Eight questions and answers about "1e" pension assets
BVG "1e": The first integrated bank savings solution for SMEs in Switzerland gives investors and in particular companies new freedoms in designing their pension provision. We answer the eight most pressing questions about "1e" pension plans.
1) What is "1e"?
The designation "1e plans" refers to Article 1e of the Ordinance on Occupational Retirement, Survivors' and Disability Pension Plans. The "1e" pension assets are fully segregated from existing pension fund assets and only pertain to the extra-mandatory portion of employee benefits insurance starting from 127,980 francs. Insured persons are able to determine their investment strategy themselves and, similarly to the 3rd pillar, save in their own "pool." The advantage of this is that no redistributive effects in the basic fund have to be accepted. Redistributive effects, unfortunately, are a fact of life today in Switzerland, determined by demographic trends and the state of interest rates.
2) Why is this subject so topical right now?
Pension assets were always the most privileged asset pool for entrepreneurs – both from a tax perspective as well as because of prior claim in the case of bankruptcy. The "1e" plans were newly regulated by lawmakers as of October 1, 2017. This offers entrepreneurs and employees a number of attractive benefits.
3) What are the prerequisites for "1e" pension plans?
The "1e" solutions are aimed at entrepreneurs and managers, aged 18 and older, with an income of more than 127,980 francs.
4) What are the advantages of a "1e" pension plan for me?
The focus is on the strategic growth of pension assets, through the free selection of an investment strategy in which the insured persons participate on a one-to-one basis and hence can adjust the risk/return ratio to their individual needs.
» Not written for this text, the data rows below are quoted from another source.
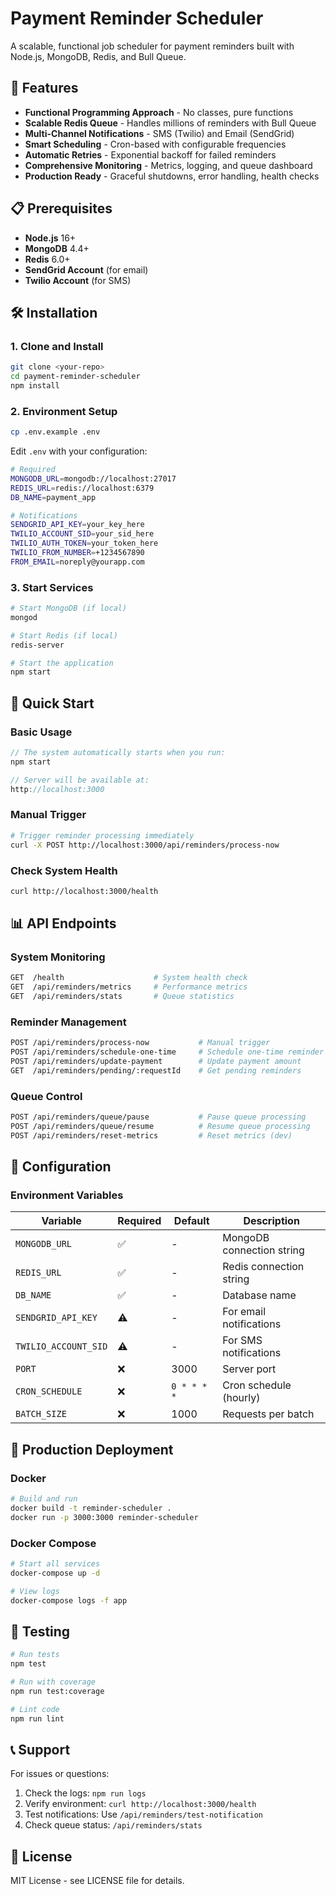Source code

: # Payment Reminder Scheduler

A scalable, functional job scheduler for payment reminders built with Node.js, MongoDB, Redis, and Bull Queue.

## 🚀 Features

- **Functional Programming Approach** - No classes, pure functions
- **Scalable Redis Queue** - Handles millions of reminders with Bull Queue
- **Multi-Channel Notifications** - SMS (Twilio) and Email (SendGrid)
- **Smart Scheduling** - Cron-based with configurable frequencies
- **Automatic Retries** - Exponential backoff for failed reminders
- **Comprehensive Monitoring** - Metrics, logging, and queue dashboard
- **Production Ready** - Graceful shutdowns, error handling, health checks

## 📋 Prerequisites

- **Node.js** 16+ 
- **MongoDB** 4.4+
- **Redis** 6.0+
- **SendGrid Account** (for email)
- **Twilio Account** (for SMS)

## 🛠️ Installation

### 1. Clone and Install

```bash
git clone <your-repo>
cd payment-reminder-scheduler
npm install
```

### 2. Environment Setup

```bash
cp .env.example .env
```

Edit `.env` with your configuration:

```bash
# Required
MONGODB_URL=mongodb://localhost:27017
REDIS_URL=redis://localhost:6379
DB_NAME=payment_app

# Notifications
SENDGRID_API_KEY=your_key_here
TWILIO_ACCOUNT_SID=your_sid_here
TWILIO_AUTH_TOKEN=your_token_here
TWILIO_FROM_NUMBER=+1234567890
FROM_EMAIL=noreply@yourapp.com
```

### 3. Start Services

```bash
# Start MongoDB (if local)
mongod

# Start Redis (if local)  
redis-server

# Start the application
npm start
```

## 🎯 Quick Start

### Basic Usage

```javascript
// The system automatically starts when you run:
npm start

// Server will be available at:
http://localhost:3000
```

### Manual Trigger

```bash
# Trigger reminder processing immediately
curl -X POST http://localhost:3000/api/reminders/process-now
```

### Check System Health

```bash
curl http://localhost:3000/health
```

## 📊 API Endpoints

### System Monitoring

```bash
GET  /health                    # System health check
GET  /api/reminders/metrics     # Performance metrics
GET  /api/reminders/stats       # Queue statistics
```

### Reminder Management

```bash
POST /api/reminders/process-now           # Manual trigger
POST /api/reminders/schedule-one-time     # Schedule one-time reminder
POST /api/reminders/update-payment        # Update payment amount
GET  /api/reminders/pending/:requestId    # Get pending reminders
```

### Queue Control

```bash
POST /api/reminders/queue/pause           # Pause queue processing
POST /api/reminders/queue/resume          # Resume queue processing
POST /api/reminders/reset-metrics         # Reset metrics (dev)
```

## 🔧 Configuration

### Environment Variables

| Variable | Required | Default | Description |
|----------|----------|---------|-------------|
| `MONGODB_URL` | ✅ | - | MongoDB connection string |
| `REDIS_URL` | ✅ | - | Redis connection string |
| `DB_NAME` | ✅ | - | Database name |
| `SENDGRID_API_KEY` | ⚠️ | - | For email notifications |
| `TWILIO_ACCOUNT_SID` | ⚠️ | - | For SMS notifications |
| `PORT` | ❌ | 3000 | Server port |
| `CRON_SCHEDULE` | ❌ | `0 * * * *` | Cron schedule (hourly) |
| `BATCH_SIZE` | ❌ | 1000 | Requests per batch |

## 🚀 Production Deployment

### Docker

```bash
# Build and run
docker build -t reminder-scheduler .
docker run -p 3000:3000 reminder-scheduler
```

### Docker Compose

```bash
# Start all services
docker-compose up -d

# View logs
docker-compose logs -f app
```

## 🧪 Testing

```bash
# Run tests
npm test

# Run with coverage
npm run test:coverage

# Lint code
npm run lint
```

## 📞 Support

For issues or questions:

1. Check the logs: `npm run logs`
2. Verify environment: `curl http://localhost:3000/health` 
3. Test notifications: Use `/api/reminders/test-notification`
4. Check queue status: `/api/reminders/stats`

## 📄 License

MIT License - see LICENSE file for details.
The instrument also offers attractive tax advantages. Especially for entrepreneurs, this is a tactical instrument in their withdrawal strategy that becomes more significant when viewed against the backdrop of tax regulation 17 and the anticipated increase in the taxation of dividends.
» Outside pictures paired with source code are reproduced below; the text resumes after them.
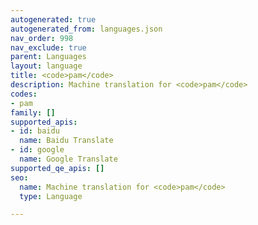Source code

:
 ```yaml
---
autogenerated: true
autogenerated_from: languages.json
nav_order: 998
nav_exclude: true
parent: Languages
layout: language
title: <code>pam</code>
description: Machine translation for <code>pam</code>
codes:
- pam
family: []
supported_apis:
- id: baidu
  name: Baidu Translate
- id: google
  name: Google Translate
supported_qe_apis: []
seo:
  name: Machine translation for <code>pam</code>
  type: Language

---
```


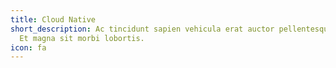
 ```yaml
---
title: Cloud Native
short_description: Ac tincidunt sapien vehicula erat auctor pellentesque rhoncus.
  Et magna sit morbi lobortis.
icon: fa
---
```

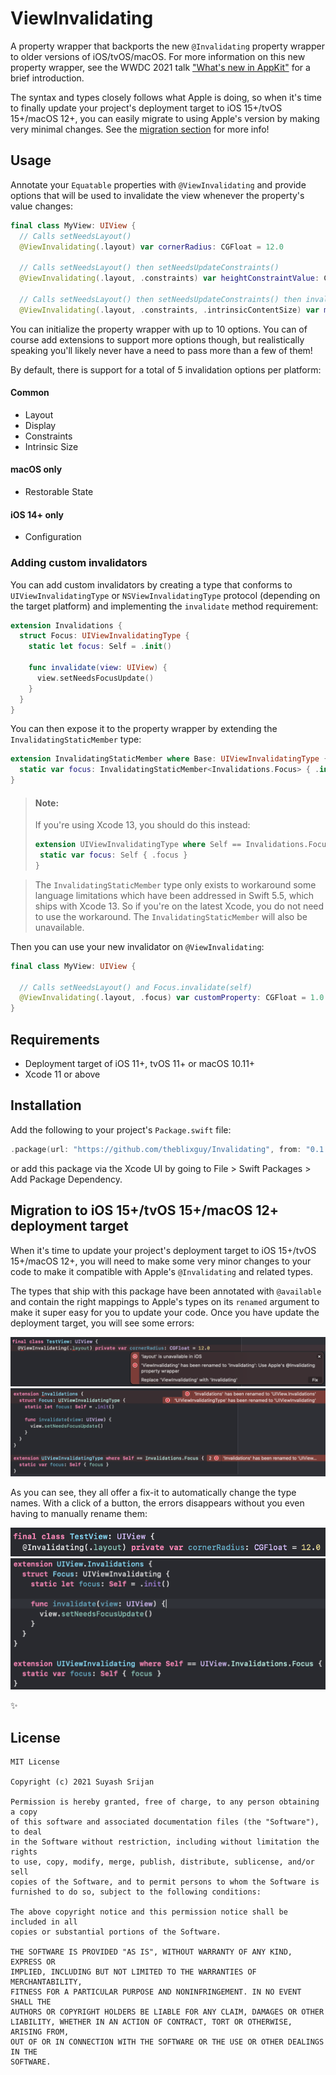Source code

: # ViewInvalidating

A property wrapper that backports the new `@Invalidating` property wrapper to older versions of iOS/tvOS/macOS. For more information on this new property wrapper, see the WWDC 2021 talk ["What's new in AppKit"](https://developer.apple.com/wwdc21/10054) for a brief introduction.

The syntax and types closely follows what Apple is doing, so when it's time to finally update your project's deployment target to iOS 15+/tvOS 15+/macOS 12+, you can easily migrate to using Apple's version by making very minimal changes. See the [migration section](#migration-to-ios-15+/tvos-15+/macos-12+-deployment-target) for more info!

## Usage

Annotate your `Equatable` properties with `@ViewInvalidating` and provide options that will be used to invalidate the view whenever the property's value changes:

```swift
final class MyView: UIView {
  // Calls setNeedsLayout()
  @ViewInvalidating(.layout) var cornerRadius: CGFloat = 12.0
  
  // Calls setNeedsLayout() then setNeedsUpdateConstraints()
  @ViewInvalidating(.layout, .constraints) var heightConstraintValue: CFloat = 200.0
  
  // Calls setNeedsLayout() then setNeedsUpdateConstraints() then invalidateIntrinsicContentSize()
  @ViewInvalidating(.layout, .constraints, .intrinsicContentSize) var magicProperty: CGFloat = 1234.0
```

You can initialize the property wrapper with up to 10 options. You can of course add extensions to support more options though, but realistically speaking you'll likely never have a need to pass more than a few of them!

By default, there is support for a total of 5 invalidation options per platform:

#### Common
- Layout
- Display
- Constraints
- Intrinsic Size

#### macOS only
- Restorable State

#### iOS 14+ only
- Configuration

### Adding custom invalidators

You can add custom invalidators by creating a type that conforms to `UIViewInvalidatingType` or `NSViewInvalidatingType` protocol (depending on the target platform) and implementing the `invalidate` method requirement:

```swift
extension Invalidations {
  struct Focus: UIViewInvalidatingType {
    static let focus: Self = .init()

    func invalidate(view: UIView) {
      view.setNeedsFocusUpdate()
    }
  }
}
```

You can then expose it to the property wrapper by extending the `InvalidatingStaticMember` type:

```swift
extension InvalidatingStaticMember where Base: UIViewInvalidatingType {
  static var focus: InvalidatingStaticMember<Invalidations.Focus> { .init(.focus) }
}
```

> #### Note: 
>
> If you're using Xcode 13, you should do this instead:
>
> ```swift
> extension UIViewInvalidatingType where Self == Invalidations.Focus {
>  static var focus: Self { .focus }
> }
> ```

> The `InvalidatingStaticMember` type only exists to workaround some language limitations which have been addressed in Swift 5.5, which ships with Xcode 13. So if you're on the latest Xcode, you do not need to use the workaround. The `InvalidatingStaticMember` will also be unavailable.

Then you can use your new invalidator on `@ViewInvalidating`:

```swift
final class MyView: UIView {

  // Calls setNeedsLayout() and Focus.invalidate(self)
  @ViewInvalidating(.layout, .focus) var customProperty: CGFloat = 1.0
}
```

## Requirements

- Deployment target of iOS 11+, tvOS 11+ or macOS 10.11+
- Xcode 11 or above

## Installation

Add the following to your project's `Package.swift` file:

```swift
.package(url: "https://github.com/theblixguy/Invalidating", from: "0.1.0")
```

or add this package via the Xcode UI by going to File > Swift Packages > Add Package Dependency.

## Migration to iOS 15+/tvOS 15+/macOS 12+ deployment target

When it's time to update your project's deployment target to iOS 15+/tvOS 15+/macOS 12+, you will need to make some very minor changes to your code to make it compatible with Apple's `@Invalidating` and related types.

The types that ship with this package have been annotated with `@available` and contain the right mappings to Apple's types on its `renamed` argument to make it super easy for you to update your code. Once you have update the deployment target, you will see some errors:

![Migration Fix-it](Images/migration_fixit_code_1.png)
![Migration Fix-it](Images/migration_fixit_code_2.png)

As you can see, they all offer a fix-it to automatically change the type names. With a click of a button, the errors disappears without you even having to manually rename them:

![Migration Fix-it](Images/migration_fixit_code_applied_1.png)
![Migration Fix-it](Images/migration_fixit_code_applied_2.png)

✨

## License

```
MIT License

Copyright (c) 2021 Suyash Srijan

Permission is hereby granted, free of charge, to any person obtaining a copy
of this software and associated documentation files (the "Software"), to deal
in the Software without restriction, including without limitation the rights
to use, copy, modify, merge, publish, distribute, sublicense, and/or sell
copies of the Software, and to permit persons to whom the Software is
furnished to do so, subject to the following conditions:

The above copyright notice and this permission notice shall be included in all
copies or substantial portions of the Software.

THE SOFTWARE IS PROVIDED "AS IS", WITHOUT WARRANTY OF ANY KIND, EXPRESS OR
IMPLIED, INCLUDING BUT NOT LIMITED TO THE WARRANTIES OF MERCHANTABILITY,
FITNESS FOR A PARTICULAR PURPOSE AND NONINFRINGEMENT. IN NO EVENT SHALL THE
AUTHORS OR COPYRIGHT HOLDERS BE LIABLE FOR ANY CLAIM, DAMAGES OR OTHER
LIABILITY, WHETHER IN AN ACTION OF CONTRACT, TORT OR OTHERWISE, ARISING FROM,
OUT OF OR IN CONNECTION WITH THE SOFTWARE OR THE USE OR OTHER DEALINGS IN THE
SOFTWARE.
```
5) What risks need to be considered with a "1e" pension plan?
Unlike other pension solutions, insured persons have an investment risk with the "1e" plans. That's why it is very important that every insured person seeks advice when choosing an investment strategy and regularly reviews their portfolio. By adopting this risk, opportunities also arise. A positive performance is credited directly to the investors.
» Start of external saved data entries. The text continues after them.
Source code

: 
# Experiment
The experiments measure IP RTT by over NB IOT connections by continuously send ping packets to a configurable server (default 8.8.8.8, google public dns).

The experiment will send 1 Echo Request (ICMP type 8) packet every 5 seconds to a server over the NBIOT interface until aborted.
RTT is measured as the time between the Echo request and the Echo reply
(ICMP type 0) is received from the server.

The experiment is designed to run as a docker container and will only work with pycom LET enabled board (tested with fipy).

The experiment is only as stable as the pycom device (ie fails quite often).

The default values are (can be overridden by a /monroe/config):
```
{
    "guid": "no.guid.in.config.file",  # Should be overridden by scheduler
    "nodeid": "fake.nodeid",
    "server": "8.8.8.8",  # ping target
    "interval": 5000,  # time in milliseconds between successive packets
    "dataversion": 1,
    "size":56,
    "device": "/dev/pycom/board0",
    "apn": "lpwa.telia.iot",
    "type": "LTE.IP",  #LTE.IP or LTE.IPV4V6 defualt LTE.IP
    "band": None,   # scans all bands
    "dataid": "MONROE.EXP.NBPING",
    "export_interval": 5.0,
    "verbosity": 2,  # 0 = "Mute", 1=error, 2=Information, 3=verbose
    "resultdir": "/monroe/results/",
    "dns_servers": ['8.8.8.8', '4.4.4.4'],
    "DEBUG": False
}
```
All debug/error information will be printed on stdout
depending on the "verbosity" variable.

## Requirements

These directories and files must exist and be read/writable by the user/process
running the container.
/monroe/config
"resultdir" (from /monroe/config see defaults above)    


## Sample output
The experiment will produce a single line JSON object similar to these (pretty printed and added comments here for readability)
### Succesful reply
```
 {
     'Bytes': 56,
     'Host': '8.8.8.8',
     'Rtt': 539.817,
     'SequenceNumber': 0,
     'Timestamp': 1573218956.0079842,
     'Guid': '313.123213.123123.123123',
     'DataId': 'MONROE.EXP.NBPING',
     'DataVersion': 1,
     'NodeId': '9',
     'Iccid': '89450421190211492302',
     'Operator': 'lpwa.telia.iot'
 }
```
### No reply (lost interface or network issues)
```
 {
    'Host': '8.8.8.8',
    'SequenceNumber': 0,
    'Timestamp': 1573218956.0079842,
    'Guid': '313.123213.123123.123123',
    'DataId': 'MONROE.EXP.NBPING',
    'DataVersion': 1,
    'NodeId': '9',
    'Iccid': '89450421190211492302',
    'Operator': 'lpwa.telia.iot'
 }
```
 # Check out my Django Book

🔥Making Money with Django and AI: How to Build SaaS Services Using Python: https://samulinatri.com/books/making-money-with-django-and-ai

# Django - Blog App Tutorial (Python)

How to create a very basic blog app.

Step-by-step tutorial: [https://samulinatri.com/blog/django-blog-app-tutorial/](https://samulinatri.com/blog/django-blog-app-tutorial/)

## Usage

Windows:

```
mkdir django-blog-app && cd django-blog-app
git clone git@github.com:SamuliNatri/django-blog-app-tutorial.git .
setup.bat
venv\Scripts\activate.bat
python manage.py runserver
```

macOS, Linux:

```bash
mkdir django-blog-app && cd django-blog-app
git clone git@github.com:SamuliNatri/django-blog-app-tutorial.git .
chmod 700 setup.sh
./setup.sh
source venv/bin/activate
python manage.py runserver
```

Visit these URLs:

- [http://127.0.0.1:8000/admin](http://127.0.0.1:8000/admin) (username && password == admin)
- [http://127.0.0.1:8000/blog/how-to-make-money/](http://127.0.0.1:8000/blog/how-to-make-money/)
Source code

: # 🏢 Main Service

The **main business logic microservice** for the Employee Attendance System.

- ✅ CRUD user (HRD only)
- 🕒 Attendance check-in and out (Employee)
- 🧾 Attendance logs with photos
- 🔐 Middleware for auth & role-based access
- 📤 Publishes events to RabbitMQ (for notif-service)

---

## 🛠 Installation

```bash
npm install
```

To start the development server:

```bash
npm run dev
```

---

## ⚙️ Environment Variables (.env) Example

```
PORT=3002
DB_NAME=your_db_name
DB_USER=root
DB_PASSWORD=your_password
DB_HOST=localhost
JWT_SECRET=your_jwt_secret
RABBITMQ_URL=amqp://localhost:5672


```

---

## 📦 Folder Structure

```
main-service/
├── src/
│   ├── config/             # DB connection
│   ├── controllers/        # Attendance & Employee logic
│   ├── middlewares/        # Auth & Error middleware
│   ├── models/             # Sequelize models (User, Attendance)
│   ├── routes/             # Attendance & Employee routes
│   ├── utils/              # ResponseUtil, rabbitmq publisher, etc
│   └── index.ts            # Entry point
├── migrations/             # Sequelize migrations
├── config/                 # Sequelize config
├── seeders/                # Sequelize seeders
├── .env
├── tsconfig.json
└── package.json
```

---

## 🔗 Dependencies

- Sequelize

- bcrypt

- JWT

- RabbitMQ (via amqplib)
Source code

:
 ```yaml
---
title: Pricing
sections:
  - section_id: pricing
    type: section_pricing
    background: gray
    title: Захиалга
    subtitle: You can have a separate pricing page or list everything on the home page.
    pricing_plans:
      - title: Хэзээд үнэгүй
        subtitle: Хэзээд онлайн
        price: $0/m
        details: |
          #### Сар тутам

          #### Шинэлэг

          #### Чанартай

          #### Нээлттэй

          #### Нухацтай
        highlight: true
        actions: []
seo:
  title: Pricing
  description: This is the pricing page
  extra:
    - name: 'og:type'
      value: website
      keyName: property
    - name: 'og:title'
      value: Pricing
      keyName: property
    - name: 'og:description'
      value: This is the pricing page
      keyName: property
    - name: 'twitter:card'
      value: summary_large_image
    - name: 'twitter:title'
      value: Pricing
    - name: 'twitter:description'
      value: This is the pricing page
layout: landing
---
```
6) What investment opportunities are available?
Depending on the company's "1e" plan, the insured persons may choose from up to ten investment strategies. One of these is low risk. In the investment of pension assets as part of "1e" plans, Credit Suisse benefits greatly from its wealth of experience and track record with 3a investment products, which are structured in a similar way.
7) What withdrawal options are there?
Normal withdrawal of retirement assets when the insured person retires is exclusively as a lump sum. As with normal pension fund assets, the advance withdrawal of "1e" pension assets is possible for purchasing residential property, for the repayment of a mortgage or for the purchase of participation certificates in a cooperative housing association.
8) What costs should be anticipated?
Compared with its competitors, the investment costs of Credit Suisse's "1e" plans are low. As costs are a key factor in wealth accumulation over the long term, we offer a very direct way of influencing costs thanks to the broad selection of possible investments.